= Beginning of Section =

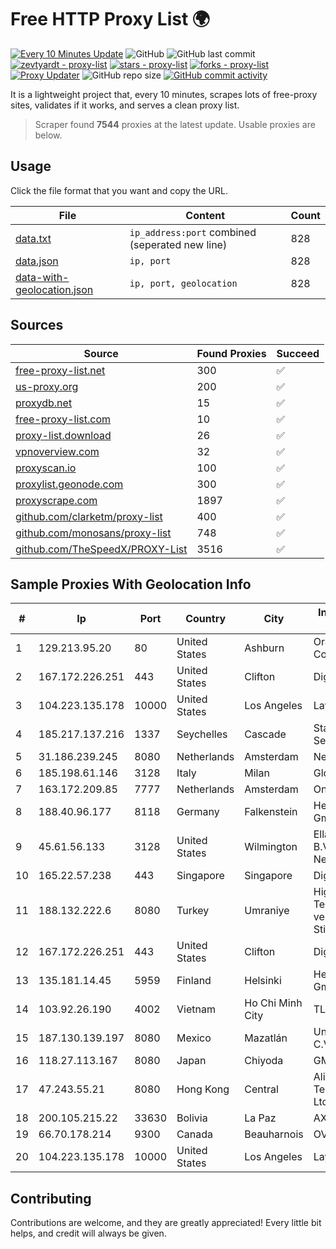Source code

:
# Free HTTP Proxy List 🌍

[![Every 10 Minutes Update](https://github.com/mertguvencli/http-proxy-list/actions/workflows/main.yml/badge.svg?branch=main)](https://github.com/mertguvencli/http-proxy-list/actions/workflows/main.yml)
![GitHub](https://img.shields.io/github/license/mertguvencli/http-proxy-list)
![GitHub last commit](https://img.shields.io/github/last-commit/mertguvencli/http-proxy-list)
[![zevtyardt - proxy-list](https://img.shields.io/static/v1?label=zevtyardt&message=proxy-list&color=blue&logo=github)](https://github.com/zevtyardt/proxy-list "Go to GitHub repo")
[![stars - proxy-list](https://img.shields.io/github/stars/zevtyardt/proxy-list?style=social)](https://github.com/zevtyardt/proxy-list)
[![forks - proxy-list](https://img.shields.io/github/forks/zevtyardt/proxy-list?style=social)](https://github.com/zevtyardt/proxy-list)
[![Proxy Updater](https://github.com/zevtyardt/proxy-list/workflows/Proxy%20Updater/badge.svg)](https://github.com/zevtyardt/proxy-list/actions?query=workflow:"Proxy+Updater")
![GitHub repo size](https://img.shields.io/github/repo-size/zevtyardt/proxy-list)
[![GitHub commit activity](https://img.shields.io/github/commit-activity/m/zevtyardt/proxy-list?logo=commits)](https://github.com/zevtyardt/proxy-list/commits/main)

It is a lightweight project that, every 10 minutes, scrapes lots of free-proxy sites, validates if it works, and serves a clean proxy list.

> Scraper found **7544** proxies at the latest update. Usable proxies are below.

## Usage

Click the file format that you want and copy the URL.

|File|Content|Count|
|----|-------|-----|
|[data.txt](https://raw.githubusercontent.com/mertguvencli/http-proxy-list/main/proxy-list/data.txt)|`ip_address:port` combined (seperated new line)|828|
|[data.json](https://raw.githubusercontent.com/mertguvencli/http-proxy-list/main/proxy-list/data.json)|`ip, port`|828|
|[data-with-geolocation.json](https://raw.githubusercontent.com/mertguvencli/http-proxy-list/main/proxy-list/data-with-geolocation.json)|`ip, port, geolocation`|828|

## Sources

|Source|Found Proxies|Succeed|
|------|-------------|-------|
|[free-proxy-list.net](https://free-proxy-list.net)|300|✅|
|[us-proxy.org](https://www.us-proxy.org)|200|✅|
|[proxydb.net](http://proxydb.net)|15|✅|
|[free-proxy-list.com](https://free-proxy-list.com/?page=&port=&type%5B%5D=http&type%5B%5D=https&up_time=0&search=Search)|10|✅|
|[proxy-list.download](https://www.proxy-list.download/HTTP)|26|✅|
|[vpnoverview.com](https://vpnoverview.com/privacy/anonymous-browsing/free-proxy-servers)|32|✅|
|[proxyscan.io](https://www.proxyscan.io)|100|✅|
|[proxylist.geonode.com](https://proxylist.geonode.com/api/proxy-list?limit=300&page=1&sort_by=lastChecked&sort_type=desc&protocols=http,https)|300|✅|
|[proxyscrape.com](https://api.proxyscrape.com/v2/?request=displayproxies&protocol=http&timeout=10000&country=all&ssl=all&anonymity=all)|1897|✅|
|[github.com/clarketm/proxy-list](https://raw.githubusercontent.com/clarketm/proxy-list/master/proxy-list-raw.txt)|400|✅|
|[github.com/monosans/proxy-list](https://raw.githubusercontent.com/monosans/proxy-list/main/proxies/http.txt)|748|✅|
|[github.com/TheSpeedX/PROXY-List](https://raw.githubusercontent.com/TheSpeedX/PROXY-List/master/http.txt)|3516|✅|


## Sample Proxies With Geolocation Info

|#|Ip|Port|Country|City|Internet Service Provider|
|-|--|----|-------|----|-------------------------|
|1|129.213.95.20|80|United States|Ashburn|Oracle Corporation|
|2|167.172.226.251|443|United States|Clifton|DigitalOcean, LLC|
|3|104.223.135.178|10000|United States|Los Angeles|LayerHost|
|4|185.217.137.216|1337|Seychelles|Cascade|Stallion Network Services Limited|
|5|31.186.239.245|8080|Netherlands|Amsterdam|NetSkope Inc|
|6|185.198.61.146|3128|Italy|Milan|Global Router LLC|
|7|163.172.209.85|7777|Netherlands|Amsterdam|Online SAS NL|
|8|188.40.96.177|8118|Germany|Falkenstein|Hetzner Online GmbH|
|9|45.61.56.133|3128|United States|Wilmington|Ellada Projects B.V. trading as Netrouting|
|10|165.22.57.238|443|Singapore|Singapore|DigitalOcean, LLC|
|11|188.132.222.6|8080|Turkey|Umraniye|High Speed Telekomunikasyon ve Hab. Hiz. Ltd. Sti.|
|12|167.172.226.251|443|United States|Clifton|DigitalOcean, LLC|
|13|135.181.14.45|5959|Finland|Helsinki|Hetzner Online GmbH|
|14|103.92.26.190|4002|Vietnam|Ho Chi Minh City|TLSOFT|
|15|187.130.139.197|8080|Mexico|Mazatlán|Uninet S.A. de C.V.|
|16|118.27.113.167|8080|Japan|Chiyoda|GMO Internet, Inc.|
|17|47.243.55.21|8080|Hong Kong|Central|Alibaba (US) Technology Co., Ltd.|
|18|200.105.215.22|33630|Bolivia|La Paz|AXS Bolivia S. A.|
|19|66.70.178.214|9300|Canada|Beauharnois|OVH SAS|
|20|104.223.135.178|10000|United States|Los Angeles|LayerHost|



## Contributing

Contributions are welcome, and they are greatly appreciated! Every
little bit helps, and credit will always be given.

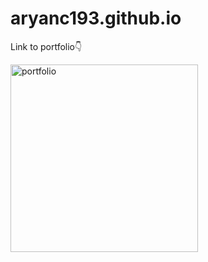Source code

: # aryanc193.github.io
<p dir="auto">Link to portfolio👇</p>
<p dir="auto"><a href="https://aryanc193.github.io" target="_blank"><img src="https://static.vecteezy.com/system/resources/previews/020/816/485/original/portfolio-icon-for-your-website-mobile-presentation-and-logo-design-free-vector.jpg" alt="portfolio" data-canonical-src="https://img.shields.io/badge/my_portfolio-000?style=for-the-badge&amp;logo=ko-fi&amp;logoColor=white" style="max-width: 100%;"></a></p>
<style>
  img{
    width:300px;
    height: 300px;
    }
</style>
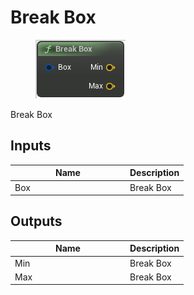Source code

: # Break Box

<div align="left" data-full-width="false">

<figure><img src="Break_Box.png" alt=""><figcaption></figcaption></figure>

</div>

Break Box

## Inputs

<table>
<thead><tr><th width="170">Name</th><th>Description</th></tr></thead>
<tbody>
<tr><td>Box</td><td>Break Box</td></tr>
</tbody>
</table>

## Outputs

<table>
<thead><tr><th width="170">Name</th><th>Description</th></tr></thead>
<tbody>
<tr><td>Min</td><td>Break Box</td></tr>
<tr><td>Max</td><td>Break Box</td></tr>
</tbody>
</table>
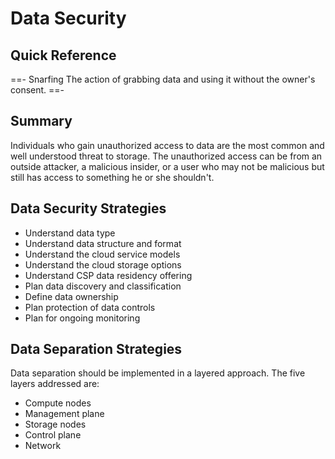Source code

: # Data Security

## Quick Reference

==- Snarfing
The action of grabbing data and using it without the owner's consent.
==-

## Summary

Individuals who gain unauthorized access to data are the most common and well understood threat to storage. The unauthorized access can be from an outside attacker, a malicious insider, or a user who may not be malicious but still has access to something he or she shouldn't.

## Data Security Strategies

- Understand data type
- Understand data structure and format
- Understand the cloud service models
- Understand the cloud storage options
- Understand CSP data residency offering
- Plan data discovery and classification
- Define data ownership
- Plan protection of data controls
- Plan for ongoing monitoring

## Data Separation Strategies

Data separation should be implemented in a layered approach. The five layers addressed are:

- Compute nodes
- Management plane
- Storage nodes
- Control plane
- Network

= End of Section =

Pictures aside, write out all of the records exactly.

Source code

:
# Free HTTP Proxy List 🌍

[![Every 10 Minutes Update](https://github.com/mertguvencli/http-proxy-list/actions/workflows/main.yml/badge.svg?branch=main)](https://github.com/mertguvencli/http-proxy-list/actions/workflows/main.yml)
![GitHub](https://img.shields.io/github/license/mertguvencli/http-proxy-list)
![GitHub last commit](https://img.shields.io/github/last-commit/mertguvencli/http-proxy-list)
[![zevtyardt - proxy-list](https://img.shields.io/static/v1?label=zevtyardt&message=proxy-list&color=blue&logo=github)](https://github.com/zevtyardt/proxy-list "Go to GitHub repo")
[![stars - proxy-list](https://img.shields.io/github/stars/zevtyardt/proxy-list?style=social)](https://github.com/zevtyardt/proxy-list)
[![forks - proxy-list](https://img.shields.io/github/forks/zevtyardt/proxy-list?style=social)](https://github.com/zevtyardt/proxy-list)
[![Proxy Updater](https://github.com/zevtyardt/proxy-list/workflows/Proxy%20Updater/badge.svg)](https://github.com/zevtyardt/proxy-list/actions?query=workflow:"Proxy+Updater")
![GitHub repo size](https://img.shields.io/github/repo-size/zevtyardt/proxy-list)
[![GitHub commit activity](https://img.shields.io/github/commit-activity/m/zevtyardt/proxy-list?logo=commits)](https://github.com/zevtyardt/proxy-list/commits/main)

It is a lightweight project that, every 10 minutes, scrapes lots of free-proxy sites, validates if it works, and serves a clean proxy list.

> Scraper found **7544** proxies at the latest update. Usable proxies are below.

## Usage

Click the file format that you want and copy the URL.

|File|Content|Count|
|----|-------|-----|
|[data.txt](https://raw.githubusercontent.com/mertguvencli/http-proxy-list/main/proxy-list/data.txt)|`ip_address:port` combined (seperated new line)|828|
|[data.json](https://raw.githubusercontent.com/mertguvencli/http-proxy-list/main/proxy-list/data.json)|`ip, port`|828|
|[data-with-geolocation.json](https://raw.githubusercontent.com/mertguvencli/http-proxy-list/main/proxy-list/data-with-geolocation.json)|`ip, port, geolocation`|828|

## Sources

|Source|Found Proxies|Succeed|
|------|-------------|-------|
|[free-proxy-list.net](https://free-proxy-list.net)|300|✅|
|[us-proxy.org](https://www.us-proxy.org)|200|✅|
|[proxydb.net](http://proxydb.net)|15|✅|
|[free-proxy-list.com](https://free-proxy-list.com/?page=&port=&type%5B%5D=http&type%5B%5D=https&up_time=0&search=Search)|10|✅|
|[proxy-list.download](https://www.proxy-list.download/HTTP)|26|✅|
|[vpnoverview.com](https://vpnoverview.com/privacy/anonymous-browsing/free-proxy-servers)|32|✅|
|[proxyscan.io](https://www.proxyscan.io)|100|✅|
|[proxylist.geonode.com](https://proxylist.geonode.com/api/proxy-list?limit=300&page=1&sort_by=lastChecked&sort_type=desc&protocols=http,https)|300|✅|
|[proxyscrape.com](https://api.proxyscrape.com/v2/?request=displayproxies&protocol=http&timeout=10000&country=all&ssl=all&anonymity=all)|1897|✅|
|[github.com/clarketm/proxy-list](https://raw.githubusercontent.com/clarketm/proxy-list/master/proxy-list-raw.txt)|400|✅|
|[github.com/monosans/proxy-list](https://raw.githubusercontent.com/monosans/proxy-list/main/proxies/http.txt)|748|✅|
|[github.com/TheSpeedX/PROXY-List](https://raw.githubusercontent.com/TheSpeedX/PROXY-List/master/http.txt)|3516|✅|


## Sample Proxies With Geolocation Info

|#|Ip|Port|Country|City|Internet Service Provider|
|-|--|----|-------|----|-------------------------|
|1|129.213.95.20|80|United States|Ashburn|Oracle Corporation|
|2|167.172.226.251|443|United States|Clifton|DigitalOcean, LLC|
|3|104.223.135.178|10000|United States|Los Angeles|LayerHost|
|4|185.217.137.216|1337|Seychelles|Cascade|Stallion Network Services Limited|
|5|31.186.239.245|8080|Netherlands|Amsterdam|NetSkope Inc|
|6|185.198.61.146|3128|Italy|Milan|Global Router LLC|
|7|163.172.209.85|7777|Netherlands|Amsterdam|Online SAS NL|
|8|188.40.96.177|8118|Germany|Falkenstein|Hetzner Online GmbH|
|9|45.61.56.133|3128|United States|Wilmington|Ellada Projects B.V. trading as Netrouting|
|10|165.22.57.238|443|Singapore|Singapore|DigitalOcean, LLC|
|11|188.132.222.6|8080|Turkey|Umraniye|High Speed Telekomunikasyon ve Hab. Hiz. Ltd. Sti.|
|12|167.172.226.251|443|United States|Clifton|DigitalOcean, LLC|
|13|135.181.14.45|5959|Finland|Helsinki|Hetzner Online GmbH|
|14|103.92.26.190|4002|Vietnam|Ho Chi Minh City|TLSOFT|
|15|187.130.139.197|8080|Mexico|Mazatlán|Uninet S.A. de C.V.|
|16|118.27.113.167|8080|Japan|Chiyoda|GMO Internet, Inc.|
|17|47.243.55.21|8080|Hong Kong|Central|Alibaba (US) Technology Co., Ltd.|
|18|200.105.215.22|33630|Bolivia|La Paz|AXS Bolivia S. A.|
|19|66.70.178.214|9300|Canada|Beauharnois|OVH SAS|
|20|104.223.135.178|10000|United States|Los Angeles|LayerHost|



## Contributing

Contributions are welcome, and they are greatly appreciated! Every
little bit helps, and credit will always be given.

Source code

: # aryanc193.github.io
<p dir="auto">Link to portfolio👇</p>
<p dir="auto"><a href="https://aryanc193.github.io" target="_blank"><img src="https://static.vecteezy.com/system/resources/previews/020/816/485/original/portfolio-icon-for-your-website-mobile-presentation-and-logo-design-free-vector.jpg" alt="portfolio" data-canonical-src="https://img.shields.io/badge/my_portfolio-000?style=for-the-badge&amp;logo=ko-fi&amp;logoColor=white" style="max-width: 100%;"></a></p>
<style>
  img{
    width:300px;
    height: 300px;
    }
</style>
Source code

: # Break Box

<div align="left" data-full-width="false">

<figure><img src="Break_Box.png" alt=""><figcaption></figcaption></figure>

</div>

Break Box

## Inputs

<table>
<thead><tr><th width="170">Name</th><th>Description</th></tr></thead>
<tbody>
<tr><td>Box</td><td>Break Box</td></tr>
</tbody>
</table>

## Outputs

<table>
<thead><tr><th width="170">Name</th><th>Description</th></tr></thead>
<tbody>
<tr><td>Min</td><td>Break Box</td></tr>
<tr><td>Max</td><td>Break Box</td></tr>
</tbody>
</table>
Source code

: # Data Security

## Quick Reference

==- Snarfing
The action of grabbing data and using it without the owner's consent.
==-

## Summary

Individuals who gain unauthorized access to data are the most common and well understood threat to storage. The unauthorized access can be from an outside attacker, a malicious insider, or a user who may not be malicious but still has access to something he or she shouldn't.

## Data Security Strategies

- Understand data type
- Understand data structure and format
- Understand the cloud service models
- Understand the cloud storage options
- Understand CSP data residency offering
- Plan data discovery and classification
- Define data ownership
- Plan protection of data controls
- Plan for ongoing monitoring

## Data Separation Strategies

Data separation should be implemented in a layered approach. The five layers addressed are:

- Compute nodes
- Management plane
- Storage nodes
- Control plane
- Network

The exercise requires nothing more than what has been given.